In 1843 John Couch Adams came out Senior Wrangler at Cambridge, and was free to undertake the research which as an undergraduate he had set himself—to see whether the disturbances of Uranus could be explained by assuming a certain orbit, and position in that orbit, of a hypothetical planet even more distant than Uranus. Such an explanation had been suggested, but until 1843 no one had the boldness to attack the problem. Bessel had intended to try, but a fatal illness overtook him.
Adams first recalculated all known causes of disturbance, using the latest determinations of the planetary masses. Still the errors were nearly as great as ever. He could now, however, use these errors as being actually due to the perturbations produced by the unknown planet.
In 1844, assuming a circular orbit, and a mean distance agreeing with Bode’s law, he obtained a first approximation to the position of the supposed planet. He then asked Professor Challis, of Cambridge, to procure the latest observations of Uranus from Greenwich, which Airy immediately supplied. Then the whole work was recalculated from the beginning, with more exactness, and assuming a smaller mean distance.
In September, 1845, he handed to Challis the elements of the hypothetical planet, its mass, and its apparent position for September 30th, 1845. On September 22nd Challis wrote to Airy explaining the matter, and declaring his belief in Adams’s capabilities. When Adams called on him Airy was away from home, but at the end of October, 1845, he called again, and left a paper with full particulars of his results, which had, for the most part, reduced the discrepancies to about 1”. As a matter of fact, it has since been found that the heliocentric place of the new planet then given was correct within about 2°.
Airy wrote expressing his interest, and asked for particulars about the radius vector. Adams did not then reply, as the answer to this question could be seen to be satisfactory by looking at the data already supplied. He was a most unassuming man, and would not push himself forward. He may have felt, after all the work he had done, that Airy’s very natural inquiry showed no proportionate desire to search for the planet. Anyway, the matter lay in embryo for nine months.
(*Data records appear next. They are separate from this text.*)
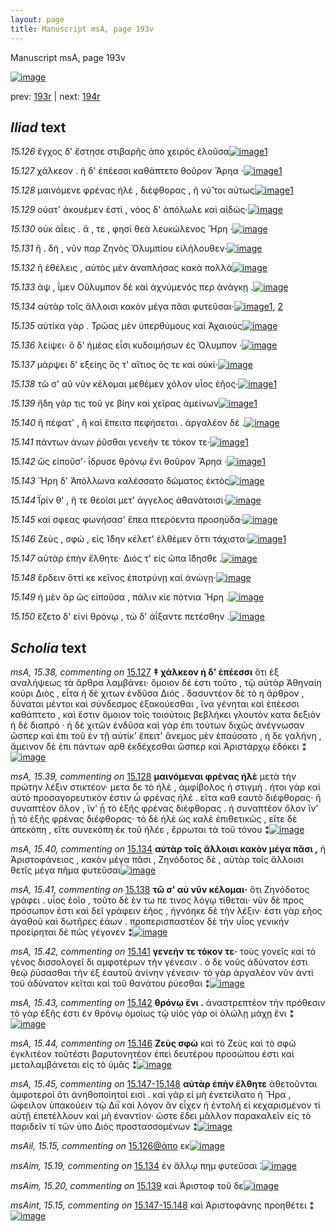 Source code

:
 ```yaml
---
layout: page
title: Manuscript msA, page 193v
---
```


Manuscript msA, page 193v

[![image](http://www.homermultitext.org/iipsrv?OBJ=IIP,1.0&FIF=/project/homer/pyramidal/deepzoom/hmt/vaimg/2017a/VA193VN_0695.tif&WID=100&CVT=JPEG)](http://www.homermultitext.org/ict2/?urn=urn:cite2:hmt:vaimg.2017a:VA193VN_0695)

prev:  [193r](../193r/) | next:  [194r](../194r/)

## *Iliad* text

*15.126* <a id="15.126"/> ἔγχος δ' ἔστησε στιβαρῆς ἀπο χειρὸς ἑλοῦσα[![image](http://www.homermultitext.org/iipsrv?OBJ=IIP,1.0&FIF=/project/homer/pyramidal/deepzoom/hmt/vaimg/2017a/VA193VN_0695.tif&RGN=0.486,0.2261,0.382,0.0323&WID=1000&CVT=JPEG)](http://www.homermultitext.org/ict2/?urn=urn:cite2:hmt:vaimg.2017a:VA193VN_0695@0.486,0.2261,0.382,0.0323)[1](#msAil_15.15)

*15.127* <a id="15.127"/> χάλκεον . ἡ δ' ἐπέεσσι καθάπτετο θοῦρον Ἄρηα ·[![image](http://www.homermultitext.org/iipsrv?OBJ=IIP,1.0&FIF=/project/homer/pyramidal/deepzoom/hmt/vaimg/2017a/VA193VN_0695.tif&RGN=0.487,0.2487,0.406,0.0323&WID=1000&CVT=JPEG)](http://www.homermultitext.org/ict2/?urn=urn:cite2:hmt:vaimg.2017a:VA193VN_0695@0.487,0.2487,0.406,0.0323)[1](#msA_15.38)

*15.128* <a id="15.128"/> μαινόμενε φρένας ἠλὲ , διέφθορας , ῆ νύ̆ τοι αύτως[![image](http://www.homermultitext.org/iipsrv?OBJ=IIP,1.0&FIF=/project/homer/pyramidal/deepzoom/hmt/vaimg/2017a/VA193VN_0695.tif&RGN=0.49,0.2675,0.434,0.0323&WID=1000&CVT=JPEG)](http://www.homermultitext.org/ict2/?urn=urn:cite2:hmt:vaimg.2017a:VA193VN_0695@0.49,0.2675,0.434,0.0323)[1](#msA_15.39)

*15.129* <a id="15.129"/> ούατ' ἀκουέμεν ἐστὶ , νόος δ' ἀπόλωλε καὶ αἰδώς·[![image](http://www.homermultitext.org/iipsrv?OBJ=IIP,1.0&FIF=/project/homer/pyramidal/deepzoom/hmt/vaimg/2017a/VA193VN_0695.tif&RGN=0.494,0.2885,0.416,0.0263&WID=1000&CVT=JPEG)](http://www.homermultitext.org/ict2/?urn=urn:cite2:hmt:vaimg.2017a:VA193VN_0695@0.494,0.2885,0.416,0.0263)

*15.130* <a id="15.130"/> οὐκ ἀΐεις . ἅ , τε , φησὶ θεὰ λευκώλενος Ἥρη ·[![image](http://www.homermultitext.org/iipsrv?OBJ=IIP,1.0&FIF=/project/homer/pyramidal/deepzoom/hmt/vaimg/2017a/VA193VN_0695.tif&RGN=0.495,0.3095,0.369,0.0233&WID=1000&CVT=JPEG)](http://www.homermultitext.org/ict2/?urn=urn:cite2:hmt:vaimg.2017a:VA193VN_0695@0.495,0.3095,0.369,0.0233)

*15.131* <a id="15.131"/> ἣ . δὴ , νῦν παρ Ζηνὸς Ὀλυμπίου εἰλήλουθεν·[![image](http://www.homermultitext.org/iipsrv?OBJ=IIP,1.0&FIF=/project/homer/pyramidal/deepzoom/hmt/vaimg/2017a/VA193VN_0695.tif&RGN=0.487,0.3246,0.387,0.0263&WID=1000&CVT=JPEG)](http://www.homermultitext.org/ict2/?urn=urn:cite2:hmt:vaimg.2017a:VA193VN_0695@0.487,0.3246,0.387,0.0263)

*15.132* <a id="15.132"/> ῆ ἐθέλεις , αὐτὸς μὲν ἀναπλήσας κακὰ πολλὰ[![image](http://www.homermultitext.org/iipsrv?OBJ=IIP,1.0&FIF=/project/homer/pyramidal/deepzoom/hmt/vaimg/2017a/VA193VN_0695.tif&RGN=0.491,0.3456,0.387,0.0263&WID=1000&CVT=JPEG)](http://www.homermultitext.org/ict2/?urn=urn:cite2:hmt:vaimg.2017a:VA193VN_0695@0.491,0.3456,0.387,0.0263)

*15.133* <a id="15.133"/> ὰψ , ΐμεν Οὔλυμπον δὲ καὶ ἀχνύμενός περ ἀνάγκῃ .[![image](http://www.homermultitext.org/iipsrv?OBJ=IIP,1.0&FIF=/project/homer/pyramidal/deepzoom/hmt/vaimg/2017a/VA193VN_0695.tif&RGN=0.489,0.3644,0.409,0.0263&WID=1000&CVT=JPEG)](http://www.homermultitext.org/ict2/?urn=urn:cite2:hmt:vaimg.2017a:VA193VN_0695@0.489,0.3644,0.409,0.0263)

*15.134* <a id="15.134"/> αὐτὰρ τοῖς ἄλλοισι κακὸν μέγα πᾶσι φυτεῦσαι·[![image](http://www.homermultitext.org/iipsrv?OBJ=IIP,1.0&FIF=/project/homer/pyramidal/deepzoom/hmt/vaimg/2017a/VA193VN_0695.tif&RGN=0.49,0.3847,0.409,0.0263&WID=1000&CVT=JPEG)](http://www.homermultitext.org/ict2/?urn=urn:cite2:hmt:vaimg.2017a:VA193VN_0695@0.49,0.3847,0.409,0.0263)[1](#msAim_15.19), [2](#msA_15.40)

*15.135* <a id="15.135"/> αὐτίκα γὰρ . Τρῶας μὲν ὑπερθύμους καὶ Ἀχαιοὺς[![image](http://www.homermultitext.org/iipsrv?OBJ=IIP,1.0&FIF=/project/homer/pyramidal/deepzoom/hmt/vaimg/2017a/VA193VN_0695.tif&RGN=0.49,0.402,0.413,0.0263&WID=1000&CVT=JPEG)](http://www.homermultitext.org/ict2/?urn=urn:cite2:hmt:vaimg.2017a:VA193VN_0695@0.49,0.402,0.413,0.0263)

*15.136* <a id="15.136"/> λείψει· ὃ δ' ἡμέας εἶσι κυδοιμήσων ἐς Όλυμπον ·[![image](http://www.homermultitext.org/iipsrv?OBJ=IIP,1.0&FIF=/project/homer/pyramidal/deepzoom/hmt/vaimg/2017a/VA193VN_0695.tif&RGN=0.489,0.423,0.413,0.0263&WID=1000&CVT=JPEG)](http://www.homermultitext.org/ict2/?urn=urn:cite2:hmt:vaimg.2017a:VA193VN_0695@0.489,0.423,0.413,0.0263)

*15.137* <a id="15.137"/> μάρψει δ' εξείης ὅς τ' αἴτιος ὅς τε καὶ οὐκί·[![image](http://www.homermultitext.org/iipsrv?OBJ=IIP,1.0&FIF=/project/homer/pyramidal/deepzoom/hmt/vaimg/2017a/VA193VN_0695.tif&RGN=0.489,0.4425,0.377,0.0263&WID=1000&CVT=JPEG)](http://www.homermultitext.org/ict2/?urn=urn:cite2:hmt:vaimg.2017a:VA193VN_0695@0.489,0.4425,0.377,0.0263)

*15.138* <a id="15.138"/> τῶ σ' αῦ νῦν κέλομαι μεθέμεν χόλον υἷος ἑῆος·[![image](http://www.homermultitext.org/iipsrv?OBJ=IIP,1.0&FIF=/project/homer/pyramidal/deepzoom/hmt/vaimg/2017a/VA193VN_0695.tif&RGN=0.489,0.4613,0.418,0.0263&WID=1000&CVT=JPEG)](http://www.homermultitext.org/ict2/?urn=urn:cite2:hmt:vaimg.2017a:VA193VN_0695@0.489,0.4613,0.418,0.0263)[1](#msA_15.41)

*15.139* <a id="15.139"/> ἤδη γάρ τις τοῦ γε βίην καὶ χεῖρας ἀμείνων[![image](http://www.homermultitext.org/iipsrv?OBJ=IIP,1.0&FIF=/project/homer/pyramidal/deepzoom/hmt/vaimg/2017a/VA193VN_0695.tif&RGN=0.489,0.4763,0.404,0.0263&WID=1000&CVT=JPEG)](http://www.homermultitext.org/ict2/?urn=urn:cite2:hmt:vaimg.2017a:VA193VN_0695@0.489,0.4763,0.404,0.0263)[1](#msAim_15.20)

*15.140* <a id="15.140"/> ἢ πέφατ' , ἢ καὶ ἔπειτα πεφήσεται . ἀργαλέον δὲ .[![image](http://www.homermultitext.org/iipsrv?OBJ=IIP,1.0&FIF=/project/homer/pyramidal/deepzoom/hmt/vaimg/2017a/VA193VN_0695.tif&RGN=0.49,0.4951,0.427,0.0263&WID=1000&CVT=JPEG)](http://www.homermultitext.org/ict2/?urn=urn:cite2:hmt:vaimg.2017a:VA193VN_0695@0.49,0.4951,0.427,0.0263)

*15.141* <a id="15.141"/> πάντων ἀνων ῥῦσθαι γενεήν τε τόκον τε·[![image](http://www.homermultitext.org/iipsrv?OBJ=IIP,1.0&FIF=/project/homer/pyramidal/deepzoom/hmt/vaimg/2017a/VA193VN_0695.tif&RGN=0.483,0.5147,0.384,0.0278&WID=1000&CVT=JPEG)](http://www.homermultitext.org/ict2/?urn=urn:cite2:hmt:vaimg.2017a:VA193VN_0695@0.483,0.5147,0.384,0.0278)[1](#msA_15.42)

*15.142* <a id="15.142"/> ὣς εἰποῦσ'· ΐδρυσε θρόνῳ ἔνι θοῦρον Ἄρηα ·[![image](http://www.homermultitext.org/iipsrv?OBJ=IIP,1.0&FIF=/project/homer/pyramidal/deepzoom/hmt/vaimg/2017a/VA193VN_0695.tif&RGN=0.482,0.5334,0.421,0.0278&WID=1000&CVT=JPEG)](http://www.homermultitext.org/ict2/?urn=urn:cite2:hmt:vaimg.2017a:VA193VN_0695@0.482,0.5334,0.421,0.0278)[1](#msA_15.43)

*15.143* <a id="15.143"/> Ἥρη δ' Ἀπόλλωνα καλέσσατο δώματος ἐκτὸς[![image](http://www.homermultitext.org/iipsrv?OBJ=IIP,1.0&FIF=/project/homer/pyramidal/deepzoom/hmt/vaimg/2017a/VA193VN_0695.tif&RGN=0.482,0.553,0.421,0.0278&WID=1000&CVT=JPEG)](http://www.homermultitext.org/ict2/?urn=urn:cite2:hmt:vaimg.2017a:VA193VN_0695@0.482,0.553,0.421,0.0278)

*15.144* <a id="15.144"/> Ϊ͂ρίν θ' , ἥ τε θεοῖσι μετ' άγγελος ἀθανάτοισι·[![image](http://www.homermultitext.org/iipsrv?OBJ=IIP,1.0&FIF=/project/homer/pyramidal/deepzoom/hmt/vaimg/2017a/VA193VN_0695.tif&RGN=0.481,0.5733,0.389,0.0278&WID=1000&CVT=JPEG)](http://www.homermultitext.org/ict2/?urn=urn:cite2:hmt:vaimg.2017a:VA193VN_0695@0.481,0.5733,0.389,0.0278)

*15.145* <a id="15.145"/> καί σφεας φωνήσασ' ἔπεα πτερόεντα προσηύδα·[![image](http://www.homermultitext.org/iipsrv?OBJ=IIP,1.0&FIF=/project/homer/pyramidal/deepzoom/hmt/vaimg/2017a/VA193VN_0695.tif&RGN=0.48,0.5905,0.436,0.0278&WID=1000&CVT=JPEG)](http://www.homermultitext.org/ict2/?urn=urn:cite2:hmt:vaimg.2017a:VA193VN_0695@0.48,0.5905,0.436,0.0278)

*15.146* <a id="15.146"/> Ζεὺς , σφὼ , εἰς Ί̈δην κέλετ' ἐλθέμεν ὅττι τάχιστα·[![image](http://www.homermultitext.org/iipsrv?OBJ=IIP,1.0&FIF=/project/homer/pyramidal/deepzoom/hmt/vaimg/2017a/VA193VN_0695.tif&RGN=0.48,0.6108,0.436,0.0278&WID=1000&CVT=JPEG)](http://www.homermultitext.org/ict2/?urn=urn:cite2:hmt:vaimg.2017a:VA193VN_0695@0.48,0.6108,0.436,0.0278)[1](#msA_15.44)

*15.147* <a id="15.147"/> αὐτὰρ ἐπὴν ἔλθητε· Διός τ' εἰς ῶπα ἴ̈δησθε .[![image](http://www.homermultitext.org/iipsrv?OBJ=IIP,1.0&FIF=/project/homer/pyramidal/deepzoom/hmt/vaimg/2017a/VA193VN_0695.tif&RGN=0.48,0.6296,0.422,0.0278&WID=1000&CVT=JPEG)](http://www.homermultitext.org/ict2/?urn=urn:cite2:hmt:vaimg.2017a:VA193VN_0695@0.48,0.6296,0.422,0.0278)

*15.148* <a id="15.148"/> ἔρδειν ὅττί κε κεῖνος ἐποτρύνῃ καὶ ἀνώγῃ·[![image](http://www.homermultitext.org/iipsrv?OBJ=IIP,1.0&FIF=/project/homer/pyramidal/deepzoom/hmt/vaimg/2017a/VA193VN_0695.tif&RGN=0.481,0.6491,0.404,0.0278&WID=1000&CVT=JPEG)](http://www.homermultitext.org/ict2/?urn=urn:cite2:hmt:vaimg.2017a:VA193VN_0695@0.481,0.6491,0.404,0.0278)

*15.149* <a id="15.149"/> ἡ μὲν ἂρ ὣς εἰποῦσα , πάλιν κίε πότνια Ἥρη .[![image](http://www.homermultitext.org/iipsrv?OBJ=IIP,1.0&FIF=/project/homer/pyramidal/deepzoom/hmt/vaimg/2017a/VA193VN_0695.tif&RGN=0.479,0.6679,0.412,0.0278&WID=1000&CVT=JPEG)](http://www.homermultitext.org/ict2/?urn=urn:cite2:hmt:vaimg.2017a:VA193VN_0695@0.479,0.6679,0.412,0.0278)

*15.150* <a id="15.150"/> ἕζετο δ' εἰνὶ θρόνῳ , τὼ δ' ἀΐξαντε πετέσθην .[![image](http://www.homermultitext.org/iipsrv?OBJ=IIP,1.0&FIF=/project/homer/pyramidal/deepzoom/hmt/vaimg/2017a/VA193VN_0695.tif&RGN=0.477,0.6882,0.387,0.0278&WID=1000&CVT=JPEG)](http://www.homermultitext.org/ict2/?urn=urn:cite2:hmt:vaimg.2017a:VA193VN_0695@0.477,0.6882,0.387,0.0278)

## *Scholia* text

*msA, 15.38, commenting on* [15.127](#15.127)  <a id="msA_15.38"/> **‡ χάλκεον ἡ δ' ἐπέεσσι** ὅτι ἐξ αναλήψεως τὰ ἄρθρα λαμβάνει· ὅμοιον δέ ἐστι τοῦτο , τῷ αὐτὰρ Ἀθηναίη κούρι Διὸς , εἶτα ἡ δὲ χιτων ἐνδῦσα Διός . δασυντέον δὲ τὸ η ἄρθρον , δύναται μέντοι καὶ σύνδεσμος ἐξακούεσθαι , ἵνα γένηται καὶ ἐπέεσσι καθάπτετο , καὶ ἔστιν ὅμοιον τοῖς τοιούτοις βεβλήκει γλουτὸν κατα δεξιὸν ἡ δὲ διαπρό · ἡ δὲ χιτῶν ἐνδῦσα καὶ γὰρ ἐπι τούτων διχῶς ἀνέγνωσαν ὥσπερ καὶ ἐπι τοῦ ἐν τῇ αὐτίκ' ἔπειτ' ἄνεμος μὲν ἐπαύσατο , ἡ δε γαλήνη , ἄμεινον δὲ ἐπι πάντων αρθ ἐκδέχεσθαι ὥσπερ καὶ Ἀριστάρχῳ ἐδόκει ⁑[![image](http://www.homermultitext.org/iipsrv?OBJ=IIP,1.0&FIF=/project/homer/pyramidal/deepzoom/hmt/vaimg/2017a/VA193VN_0695.tif&RGN=0.227,0.1142,0.698,0.0691&WID=1000&CVT=JPEG)](http://www.homermultitext.org/ict2/?urn=urn:cite2:hmt:vaimg.2017a:VA193VN_0695@0.227,0.1142,0.698,0.0691)

*msA, 15.39, commenting on* [15.128](#15.128)  <a id="msA_15.39"/> **μαινόμεναι φρένας ἠλὲ** μετὰ τὴν πρώτην λέξιν στικτέον· μετα δε τὸ ἠλὲ , ἀμφίβολος ἡ στιγμὴ . ήτοι γὰρ καὶ αὐτὸ προσαγορευτικὸν ἐστιν ὧ φρένας ἠλέ . εῖτα καθ εαυτὸ διέφθορας· ἢ συναπτέον ὅλον , ἵν' ᾖ τὸ ἑξῆς φρένας διέφθορας . ἠ συναπτέον ὄλον ἵν’ ᾖ τὸ ἑξῆς φρένας διέφθορας· τὸ δὲ ἠλέ ὡς καλὲ ἐπιθετικῶς , εἴτε δὲ ἀπεκόπη , εἴτε συνεκόπη ἐκ τοῦ ἠλέε , ἔρρωται τὰ τοῦ τόνου ⁑[![image](http://www.homermultitext.org/iipsrv?OBJ=IIP,1.0&FIF=/project/homer/pyramidal/deepzoom/hmt/vaimg/2017a/VA193VN_0695.tif&RGN=0.231,0.1675,0.687,0.0466&WID=1000&CVT=JPEG)](http://www.homermultitext.org/ict2/?urn=urn:cite2:hmt:vaimg.2017a:VA193VN_0695@0.231,0.1675,0.687,0.0466)

*msA, 15.40, commenting on* [15.134](#15.134)  <a id="msA_15.40"/> **αὐτὰρ τοῖς ἄλλοισι κακὸν μέγα πᾶσι ,** ἡ Ἀριστοφάνειος , κακὸν μέγα πᾶσι , Ζηνόδοτος δὲ , αὐτὰρ τοῖς ἄλλοισι θετῖς μέγα πῆμα φυτεῦσαι[![image](http://www.homermultitext.org/iipsrv?OBJ=IIP,1.0&FIF=/project/homer/pyramidal/deepzoom/hmt/vaimg/2017a/VA193VN_0695.tif&RGN=0.218,0.3772,0.235,0.0579&WID=1000&CVT=JPEG)](http://www.homermultitext.org/ict2/?urn=urn:cite2:hmt:vaimg.2017a:VA193VN_0695@0.218,0.3772,0.235,0.0579)

*msA, 15.41, commenting on* [15.138](#15.138)  <a id="msA_15.41"/> **τῶ σ' αὐ νῦν κέλομαι·** ὅτι Ζηνόδοτος γράφει . υἷος ἐοῖο , τοῦτο δὲ ἐν τω πε τινος λόγῳ τίθεται· νῦν δὲ προς πρόσωπον ἐστι καὶ δεῖ γράφειν ἑῆος , ἠγνόηκε δὲ τὴν λέξιν· ἐστι γὰρ εῆος ἀγαθοῦ καὶ δωτῆρες ἑάων . προπερισπαστέον δὲ τὴν υἷος γενικήν προείρηται δὲ πῶς γέγονεν ⁑[![image](http://www.homermultitext.org/iipsrv?OBJ=IIP,1.0&FIF=/project/homer/pyramidal/deepzoom/hmt/vaimg/2017a/VA193VN_0695.tif&RGN=0.218,0.4237,0.235,0.0954&WID=1000&CVT=JPEG)](http://www.homermultitext.org/ict2/?urn=urn:cite2:hmt:vaimg.2017a:VA193VN_0695@0.218,0.4237,0.235,0.0954)

*msA, 15.42, commenting on* [15.141](#15.141)  <a id="msA_15.42"/> **γενεήν τε τόκον τε·** τοὺς γονεῖς καὶ τὸ γένος δισσολογεῖ δι αμφοτέρων τὴν γένεσιν . ὁ δε νοῦς ἀδύνατον ἐστι θεῷ ῥύσασθαι τὴν ἐξ ἑαυτοῦ ἀνίνην γένεσιν· τὸ γὰρ ἀργαλέον νῦν ἀντὶ τοῦ ἀδύνατον κεῖται καὶ τοῦ θανάτου ῥύεσθαι ⁑[![image](http://www.homermultitext.org/iipsrv?OBJ=IIP,1.0&FIF=/project/homer/pyramidal/deepzoom/hmt/vaimg/2017a/VA193VN_0695.tif&RGN=0.213,0.5056,0.231,0.0789&WID=1000&CVT=JPEG)](http://www.homermultitext.org/ict2/?urn=urn:cite2:hmt:vaimg.2017a:VA193VN_0695@0.213,0.5056,0.231,0.0789)

*msA, 15.43, commenting on* [15.142](#15.142)  <a id="msA_15.43"/> **θρόνῳ ἕνι .** ἀναστρεπτέον τὴν πρόθεσιν τὸ γὰρ ἑξῆς ἐστι ἐν θρόνῳ ὁμοίως τῷ υἱὸς γάρ οἱ ὀλώλῃ μάχῃ ἕνι ⁑[![image](http://www.homermultitext.org/iipsrv?OBJ=IIP,1.0&FIF=/project/homer/pyramidal/deepzoom/hmt/vaimg/2017a/VA193VN_0695.tif&RGN=0.208,0.5748,0.231,0.0443&WID=1000&CVT=JPEG)](http://www.homermultitext.org/ict2/?urn=urn:cite2:hmt:vaimg.2017a:VA193VN_0695@0.208,0.5748,0.231,0.0443)

*msA, 15.44, commenting on* [15.146](#15.146)  <a id="msA_15.44"/> **Ζεὺς σφὼ** καὶ τὸ Ζεὺς καὶ τὸ σφὼ ἐγκλιτέον τοῦτέστι βαρυτονητέον ἐπεὶ δευτέρου προσώπου ἐστι καὶ μεταλαμβάνεται εἰς τὸ ὑμᾶς ⁑[![image](http://www.homermultitext.org/iipsrv?OBJ=IIP,1.0&FIF=/project/homer/pyramidal/deepzoom/hmt/vaimg/2017a/VA193VN_0695.tif&RGN=0.207,0.6116,0.231,0.0443&WID=1000&CVT=JPEG)](http://www.homermultitext.org/ict2/?urn=urn:cite2:hmt:vaimg.2017a:VA193VN_0695@0.207,0.6116,0.231,0.0443)

*msA, 15.45, commenting on* [15.147-15.148](#15.147-15.148)  <a id="msA_15.45"/> **αὐτὰρ ἐπὴν ἔλθητε** ἀθετοῦνται ἀμφοτεροὶ ὅτι ἀνηθοποίητοί εισὶ . καὶ γὰρ εἰ μὴ ἐνετείλατο ἡ Ἥρα , ὤφειλον ὑπακούειν τῷ Διῒ καὶ λόγον ἂν εἶχεν ἡ ἐντολὴ εἰ κεχαρισμένον τί αὐτῇ ἐπετέλλουν καὶ μὴ ἐναντίον· ὥστε ἔδει μᾶλλον παρακαλεῖν εἰς τὸ παριδεῖν τί τῶν ὑπο Διὸς προστασσομένων ⁑[![image](http://www.homermultitext.org/iipsrv?OBJ=IIP,1.0&FIF=/project/homer/pyramidal/deepzoom/hmt/vaimg/2017a/VA193VN_0695.tif&RGN=0.207,0.6424,0.236,0.0917&WID=1000&CVT=JPEG)](http://www.homermultitext.org/ict2/?urn=urn:cite2:hmt:vaimg.2017a:VA193VN_0695@0.207,0.6424,0.236,0.0917)

*msAil, 15.15, commenting on* [15.126@ἀπο](#15.126@ἀπο)  <a id="msAil_15.15"/> εκ[![image](http://www.homermultitext.org/iipsrv?OBJ=IIP,1.0&FIF=/project/homer/pyramidal/deepzoom/hmt/vaimg/2017a/VA193VN_0695.tif&RGN=0.721,0.2329,0.016,0.0135&WID=1000&CVT=JPEG)](http://www.homermultitext.org/ict2/?urn=urn:cite2:hmt:vaimg.2017a:VA193VN_0695@0.721,0.2329,0.016,0.0135)

*msAim, 15.19, commenting on* [15.134](#15.134)  <a id="msAim_15.19"/> ἐν ἄλλῳ πημ φυτεῦσαι ⁚[![image](http://www.homermultitext.org/iipsrv?OBJ=IIP,1.0&FIF=/project/homer/pyramidal/deepzoom/hmt/vaimg/2017a/VA193VN_0695.tif&RGN=0.443,0.3824,0.054,0.0308&WID=1000&CVT=JPEG)](http://www.homermultitext.org/ict2/?urn=urn:cite2:hmt:vaimg.2017a:VA193VN_0695@0.443,0.3824,0.054,0.0308)

*msAim, 15.20, commenting on* [15.139](#15.139)  <a id="msAim_15.20"/> καὶ Ἀριστοφ τοῦ δε[![image](http://www.homermultitext.org/iipsrv?OBJ=IIP,1.0&FIF=/project/homer/pyramidal/deepzoom/hmt/vaimg/2017a/VA193VN_0695.tif&RGN=0.439,0.4643,0.06,0.0316&WID=1000&CVT=JPEG)](http://www.homermultitext.org/ict2/?urn=urn:cite2:hmt:vaimg.2017a:VA193VN_0695@0.439,0.4643,0.06,0.0316)

*msAint, 15.15, commenting on* [15.147-15.148](#15.147-15.148)  <a id="msAint_15.15"/> καὶ Ἀριστοφάνης προηθέτει ⁑[![image](http://www.homermultitext.org/iipsrv?OBJ=IIP,1.0&FIF=/project/homer/pyramidal/deepzoom/hmt/vaimg/2017a/VA193VN_0695.tif&RGN=0.892,0.6326,0.041,0.0466&WID=1000&CVT=JPEG)](http://www.homermultitext.org/ict2/?urn=urn:cite2:hmt:vaimg.2017a:VA193VN_0695@0.892,0.6326,0.041,0.0466)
Meanwhile, one of the ablest French astronomers, Le Verrier, experienced in computing perturbations, was independently at work, knowing nothing about Adams. He applied to his calculations every possible refinement, and, considering the novelty of the problem, his calculation was one of the most brilliant in the records of astronomy. In criticism it has been said that these were exhibitions of skill rather than helps to a solution of the particular problem, and that, in claiming to find the elements of the orbit within certain limits, he was claiming what was, under the circumstances, impossible, as the result proved.
In June, 1846, Le Verrier announced, in the Comptes Rendus de l’Academie des Sciences, that the longitude of the disturbing planet, for January 1st, 1847, was 325, and that the probable error did not exceed 10°.
This result agreed so well with Adams’s (within 1°) that Airy urged Challis to apply the splendid Northumberland equatoreal, at Cambridge, to the search. Challis, however, had already prepared an exhaustive plan of attack which must in time settle the point. His first work was to observe, and make a catalogue, or chart, of all stars near Adams’s position.
On August 31st, 1846, Le Verrier published the concluding part of his labours.